A complete answer retypes each of the records below precisely and includes none of the pictures.

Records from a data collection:

==============================

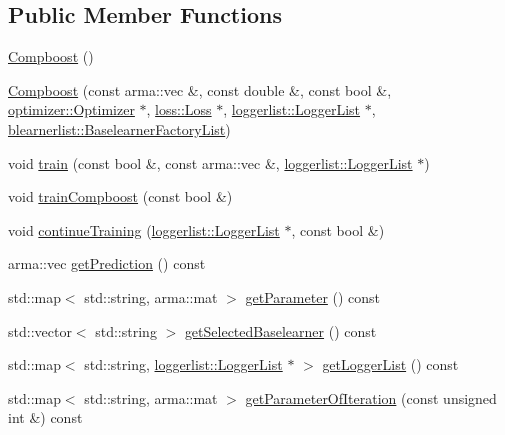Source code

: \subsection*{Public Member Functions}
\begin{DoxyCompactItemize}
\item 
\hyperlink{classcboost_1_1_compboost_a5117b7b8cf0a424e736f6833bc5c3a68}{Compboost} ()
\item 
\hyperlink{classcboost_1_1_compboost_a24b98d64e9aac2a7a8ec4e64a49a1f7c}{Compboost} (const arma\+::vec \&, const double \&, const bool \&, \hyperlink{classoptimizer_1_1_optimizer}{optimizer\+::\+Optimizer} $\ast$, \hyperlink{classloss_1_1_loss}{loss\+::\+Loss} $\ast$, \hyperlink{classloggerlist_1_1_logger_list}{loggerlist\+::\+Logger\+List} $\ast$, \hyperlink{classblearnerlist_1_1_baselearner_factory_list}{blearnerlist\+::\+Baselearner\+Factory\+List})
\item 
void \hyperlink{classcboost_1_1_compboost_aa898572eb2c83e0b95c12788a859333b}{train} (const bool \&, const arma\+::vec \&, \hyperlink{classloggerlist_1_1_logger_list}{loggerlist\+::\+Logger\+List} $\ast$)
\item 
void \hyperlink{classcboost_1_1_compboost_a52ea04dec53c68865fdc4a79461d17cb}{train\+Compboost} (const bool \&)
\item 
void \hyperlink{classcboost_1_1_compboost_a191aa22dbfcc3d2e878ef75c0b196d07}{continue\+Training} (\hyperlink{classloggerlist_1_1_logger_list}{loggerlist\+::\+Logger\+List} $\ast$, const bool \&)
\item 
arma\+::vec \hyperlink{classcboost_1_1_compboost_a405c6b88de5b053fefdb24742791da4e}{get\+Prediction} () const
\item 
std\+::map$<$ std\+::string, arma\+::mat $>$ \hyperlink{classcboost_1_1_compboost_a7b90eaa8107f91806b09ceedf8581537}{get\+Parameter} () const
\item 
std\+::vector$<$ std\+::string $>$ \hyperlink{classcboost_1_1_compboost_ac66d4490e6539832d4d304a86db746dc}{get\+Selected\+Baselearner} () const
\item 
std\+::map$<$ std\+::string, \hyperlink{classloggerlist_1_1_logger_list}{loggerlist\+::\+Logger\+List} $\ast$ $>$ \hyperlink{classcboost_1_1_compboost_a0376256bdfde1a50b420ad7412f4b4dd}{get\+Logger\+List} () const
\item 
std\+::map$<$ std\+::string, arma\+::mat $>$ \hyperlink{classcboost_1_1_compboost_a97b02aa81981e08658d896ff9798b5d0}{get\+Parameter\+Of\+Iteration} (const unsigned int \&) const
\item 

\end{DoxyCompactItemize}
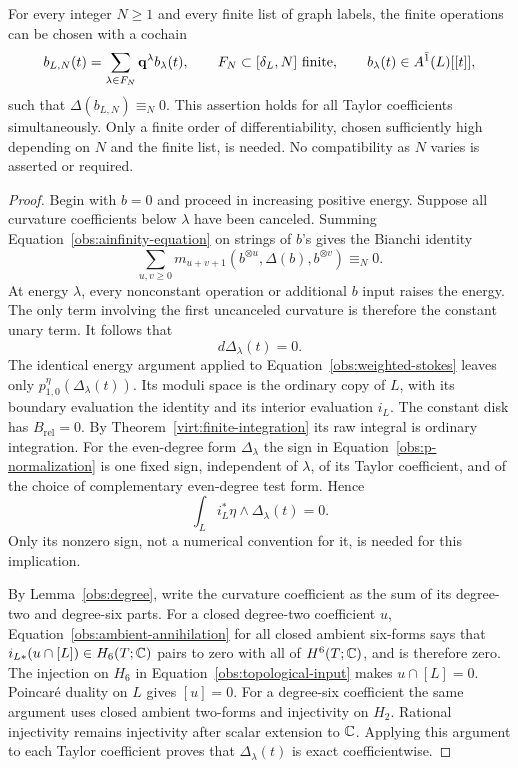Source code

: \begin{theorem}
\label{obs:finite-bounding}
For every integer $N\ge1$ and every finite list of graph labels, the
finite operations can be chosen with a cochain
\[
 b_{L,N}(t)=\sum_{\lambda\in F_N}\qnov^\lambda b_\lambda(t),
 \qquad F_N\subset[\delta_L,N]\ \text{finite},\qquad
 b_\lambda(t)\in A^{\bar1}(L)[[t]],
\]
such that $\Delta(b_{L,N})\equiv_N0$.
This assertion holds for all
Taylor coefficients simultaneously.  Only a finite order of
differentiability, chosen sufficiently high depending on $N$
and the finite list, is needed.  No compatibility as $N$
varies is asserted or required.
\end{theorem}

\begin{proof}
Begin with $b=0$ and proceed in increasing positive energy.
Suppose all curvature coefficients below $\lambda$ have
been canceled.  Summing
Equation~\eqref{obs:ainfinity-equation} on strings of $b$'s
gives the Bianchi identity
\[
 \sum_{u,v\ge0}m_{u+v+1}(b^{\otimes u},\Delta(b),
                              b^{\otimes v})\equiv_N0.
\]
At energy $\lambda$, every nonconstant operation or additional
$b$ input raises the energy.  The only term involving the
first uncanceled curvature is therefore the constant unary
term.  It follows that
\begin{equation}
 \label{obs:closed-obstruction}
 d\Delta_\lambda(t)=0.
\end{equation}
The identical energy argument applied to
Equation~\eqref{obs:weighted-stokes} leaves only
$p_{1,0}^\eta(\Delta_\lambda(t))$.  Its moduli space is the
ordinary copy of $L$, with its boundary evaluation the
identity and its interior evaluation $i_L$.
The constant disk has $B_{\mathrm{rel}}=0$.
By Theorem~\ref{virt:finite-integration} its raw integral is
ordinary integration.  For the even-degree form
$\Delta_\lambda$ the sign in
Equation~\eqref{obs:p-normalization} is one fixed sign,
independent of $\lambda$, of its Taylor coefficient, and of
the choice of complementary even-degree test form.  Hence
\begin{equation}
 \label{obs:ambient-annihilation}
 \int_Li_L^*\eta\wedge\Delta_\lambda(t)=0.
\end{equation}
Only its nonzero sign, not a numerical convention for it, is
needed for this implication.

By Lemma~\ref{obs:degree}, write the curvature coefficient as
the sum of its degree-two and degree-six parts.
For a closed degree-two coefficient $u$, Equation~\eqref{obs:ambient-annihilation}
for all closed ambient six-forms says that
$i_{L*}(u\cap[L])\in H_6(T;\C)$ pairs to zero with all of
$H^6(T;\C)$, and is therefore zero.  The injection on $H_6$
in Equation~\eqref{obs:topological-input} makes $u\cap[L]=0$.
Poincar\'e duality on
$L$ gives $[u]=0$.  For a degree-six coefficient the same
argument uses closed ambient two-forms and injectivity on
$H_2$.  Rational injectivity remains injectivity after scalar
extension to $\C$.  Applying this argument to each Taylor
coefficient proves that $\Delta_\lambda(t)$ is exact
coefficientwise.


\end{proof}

==============================

Answer to the exercise
Source code

: \subsection*{Public Member Functions}
\begin{DoxyCompactItemize}
\item 
\hyperlink{classcboost_1_1_compboost_a5117b7b8cf0a424e736f6833bc5c3a68}{Compboost} ()
\item 
\hyperlink{classcboost_1_1_compboost_a24b98d64e9aac2a7a8ec4e64a49a1f7c}{Compboost} (const arma\+::vec \&, const double \&, const bool \&, \hyperlink{classoptimizer_1_1_optimizer}{optimizer\+::\+Optimizer} $\ast$, \hyperlink{classloss_1_1_loss}{loss\+::\+Loss} $\ast$, \hyperlink{classloggerlist_1_1_logger_list}{loggerlist\+::\+Logger\+List} $\ast$, \hyperlink{classblearnerlist_1_1_baselearner_factory_list}{blearnerlist\+::\+Baselearner\+Factory\+List})
\item 
void \hyperlink{classcboost_1_1_compboost_aa898572eb2c83e0b95c12788a859333b}{train} (const bool \&, const arma\+::vec \&, \hyperlink{classloggerlist_1_1_logger_list}{loggerlist\+::\+Logger\+List} $\ast$)
\item 
void \hyperlink{classcboost_1_1_compboost_a52ea04dec53c68865fdc4a79461d17cb}{train\+Compboost} (const bool \&)
\item 
void \hyperlink{classcboost_1_1_compboost_a191aa22dbfcc3d2e878ef75c0b196d07}{continue\+Training} (\hyperlink{classloggerlist_1_1_logger_list}{loggerlist\+::\+Logger\+List} $\ast$, const bool \&)
\item 
arma\+::vec \hyperlink{classcboost_1_1_compboost_a405c6b88de5b053fefdb24742791da4e}{get\+Prediction} () const
\item 
std\+::map$<$ std\+::string, arma\+::mat $>$ \hyperlink{classcboost_1_1_compboost_a7b90eaa8107f91806b09ceedf8581537}{get\+Parameter} () const
\item 
std\+::vector$<$ std\+::string $>$ \hyperlink{classcboost_1_1_compboost_ac66d4490e6539832d4d304a86db746dc}{get\+Selected\+Baselearner} () const
\item 
std\+::map$<$ std\+::string, \hyperlink{classloggerlist_1_1_logger_list}{loggerlist\+::\+Logger\+List} $\ast$ $>$ \hyperlink{classcboost_1_1_compboost_a0376256bdfde1a50b420ad7412f4b4dd}{get\+Logger\+List} () const
\item 
std\+::map$<$ std\+::string, arma\+::mat $>$ \hyperlink{classcboost_1_1_compboost_a97b02aa81981e08658d896ff9798b5d0}{get\+Parameter\+Of\+Iteration} (const unsigned int \&) const
\item 

\end{DoxyCompactItemize}
Source code

: \begin{theorem}
\label{obs:finite-bounding}
For every integer $N\ge1$ and every finite list of graph labels, the
finite operations can be chosen with a cochain
\[
 b_{L,N}(t)=\sum_{\lambda\in F_N}\qnov^\lambda b_\lambda(t),
 \qquad F_N\subset[\delta_L,N]\ \text{finite},\qquad
 b_\lambda(t)\in A^{\bar1}(L)[[t]],
\]
such that $\Delta(b_{L,N})\equiv_N0$.
This assertion holds for all
Taylor coefficients simultaneously.  Only a finite order of
differentiability, chosen sufficiently high depending on $N$
and the finite list, is needed.  No compatibility as $N$
varies is asserted or required.
\end{theorem}

\begin{proof}
Begin with $b=0$ and proceed in increasing positive energy.
Suppose all curvature coefficients below $\lambda$ have
been canceled.  Summing
Equation~\eqref{obs:ainfinity-equation} on strings of $b$'s
gives the Bianchi identity
\[
 \sum_{u,v\ge0}m_{u+v+1}(b^{\otimes u},\Delta(b),
                              b^{\otimes v})\equiv_N0.
\]
At energy $\lambda$, every nonconstant operation or additional
$b$ input raises the energy.  The only term involving the
first uncanceled curvature is therefore the constant unary
term.  It follows that
\begin{equation}
 \label{obs:closed-obstruction}
 d\Delta_\lambda(t)=0.
\end{equation}
The identical energy argument applied to
Equation~\eqref{obs:weighted-stokes} leaves only
$p_{1,0}^\eta(\Delta_\lambda(t))$.  Its moduli space is the
ordinary copy of $L$, with its boundary evaluation the
identity and its interior evaluation $i_L$.
The constant disk has $B_{\mathrm{rel}}=0$.
By Theorem~\ref{virt:finite-integration} its raw integral is
ordinary integration.  For the even-degree form
$\Delta_\lambda$ the sign in
Equation~\eqref{obs:p-normalization} is one fixed sign,
independent of $\lambda$, of its Taylor coefficient, and of
the choice of complementary even-degree test form.  Hence
\begin{equation}
 \label{obs:ambient-annihilation}
 \int_Li_L^*\eta\wedge\Delta_\lambda(t)=0.
\end{equation}
Only its nonzero sign, not a numerical convention for it, is
needed for this implication.

By Lemma~\ref{obs:degree}, write the curvature coefficient as
the sum of its degree-two and degree-six parts.
For a closed degree-two coefficient $u$, Equation~\eqref{obs:ambient-annihilation}
for all closed ambient six-forms says that
$i_{L*}(u\cap[L])\in H_6(T;\C)$ pairs to zero with all of
$H^6(T;\C)$, and is therefore zero.  The injection on $H_6$
in Equation~\eqref{obs:topological-input} makes $u\cap[L]=0$.
Poincar\'e duality on
$L$ gives $[u]=0$.  For a degree-six coefficient the same
argument uses closed ambient two-forms and injectivity on
$H_2$.  Rational injectivity remains injectivity after scalar
extension to $\C$.  Applying this argument to each Taylor
coefficient proves that $\Delta_\lambda(t)$ is exact
coefficientwise.


\end{proof}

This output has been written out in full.